Italy may be the global champion in creative naming of grape varietals and wines. The Campania region (located on Italy's shin) seems to have a special flair for creative vino names. Take two of its grape varietals - Coda di Volpe and Piedirosso. According to legend, Coda do Volpe, which means 'tail of the fox,' was named by the famous Roman elder, Pliny. Apparently DdV's clusters have a fox tail-like appearance. Piedirosso (literally, 'red feet') refers to this grape's red-colored root-ends.
However, when it comes to Campania and creative names, the hands down winner is, "Lacrima Christi del Vesuvio." First, let's find out about the name, and then move onto the wine. There are numerous tales regarding the origins of, "the tears of Christ from Vesuvius." The most fanciful goes something like this (via Babbo):
When Archangel Lucifer was cast out of heaven, he grasped a small divine chunk of heaven while falling to earth. Lucifer placed this chunk in what is now the bay of Naples - Campania's capitol. Missing this little chunk of heaven, the Lord cried over it and his tears rained down on the slopes of Mount Vesuvius. From these 'Lacrima Christi' sprang vines that later produced the grapes for this fancifully-named DOC wine.

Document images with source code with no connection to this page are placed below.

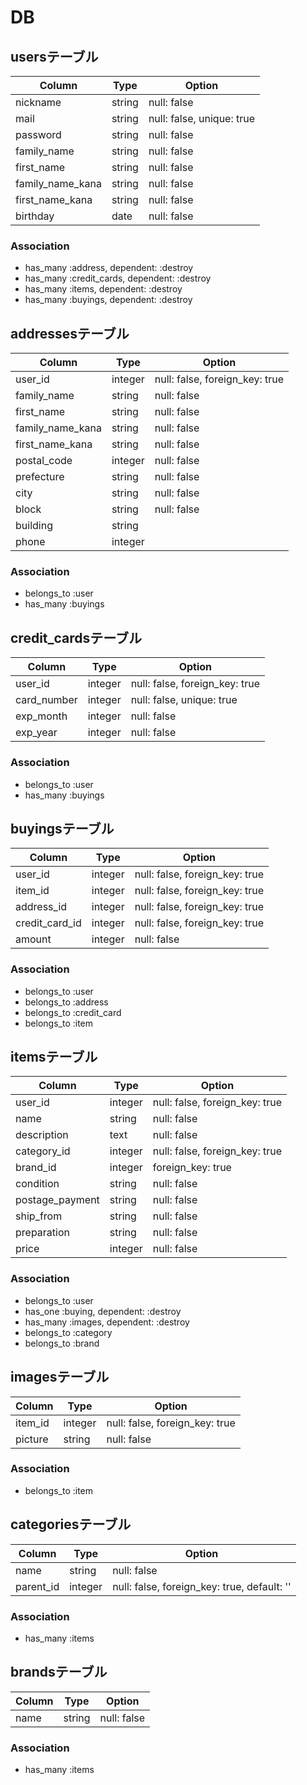 # DB

## usersテーブル

|Column|Type|Option|
|------|----|------|
|nickname|string|null: false|
|mail|string|null: false, unique: true|
|password|string|null: false|
|family_name|string|null: false|
|first_name|string|null: false|
|family_name_kana|string|null: false|
|first_name_kana|string|null: false|
|birthday|date|null: false|

### Association

- has_many :address, dependent: :destroy
- has_many :credit_cards, dependent: :destroy
- has_many :items, dependent: :destroy
- has_many :buyings, dependent: :destroy

## addressesテーブル

|Column|Type|Option|
|------|----|------|
|user_id|integer|null: false, foreign_key: true|
|family_name|string|null: false|
|first_name|string|null: false|
|family_name_kana|string|null: false|
|first_name_kana|string|null: false|
|postal_code|integer|null: false|
|prefecture|string|null: false|
|city|string|null: false|
|block|string|null: false|
|building|string||
|phone|integer||

### Association

- belongs_to :user
- has_many :buyings

## credit_cardsテーブル

|Column|Type|Option|
|------|----|------|
|user_id|integer|null: false, foreign_key: true|
|card_number|integer|null: false, unique: true|
|exp_month|integer|null: false|
|exp_year|integer|null: false|

### Association

- belongs_to :user
- has_many :buyings

## buyingsテーブル

|Column|Type|Option|
|------|----|------|
|user_id|integer|null: false, foreign_key: true|
|item_id|integer|null: false, foreign_key: true|
|address_id|integer|null: false, foreign_key: true|
|credit_card_id|integer|null: false, foreign_key: true|
|amount|integer|null: false|

### Association

- belongs_to :user
- belongs_to :address
- belongs_to :credit_card
- belongs_to :item

## itemsテーブル

|Column|Type|Option|
|------|----|------|
|user_id|integer|null: false, foreign_key: true|
|name|string|null: false|
|description|text|null: false|
|category_id|integer|null: false, foreign_key: true|
|brand_id|integer|foreign_key: true|
|condition|string|null: false|
|postage_payment|string|null: false|
|ship_from|string|null: false|
|preparation|string|null: false|
|price|integer|null: false|

### Association

- belongs_to :user
- has_one :buying, dependent: :destroy
- has_many :images, dependent: :destroy
- belongs_to :category
- belongs_to :brand

## imagesテーブル

|Column|Type|Option|
|------|----|------|
|item_id|integer|null: false, foreign_key: true|
|picture|string|null: false|

### Association

- belongs_to :item

## categoriesテーブル

|Column|Type|Option|
|------|----|------|
|name|string|null: false|
|parent_id|integer|null: false, foreign_key: true, default: ''|

### Association

- has_many :items

## brandsテーブル

|Column|Type|Option|
|------|----|------|
|name|string|null: false|

### Association

- has_many :items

Lacrima Christi is produced in white, rose and red versions. These wines are generally blends of local grape varietals such as 'foxtail' or 'red feet.' Lacrimas are quite unique and normally well-priced. Red Lacrima is the perfect accompaniment to a hearty autumn pasta dish like fettuccine with sausage and kale.
A red Lacrima to try: De Angelis Lacrima Christi del Vesuvio Rosso 2004 ($17; 13% alcohol; 60% Piedirosso & 40% Aglianico; imported by Vin Divino). This ruby red wine is a unique scent collection for your sniffer - cranberry, blood orange, clove and dried herb. In the mouth Lacrima initially offers intense fruit flavors followed by light tannins and a long, earthy finish. Very nice - not moved-to-tears nice, but nice nonetheless. Try this wine - we don't want the Lord to have cried for no good reason (and you don't even want to know what happens when god gets mad - think of the kittens).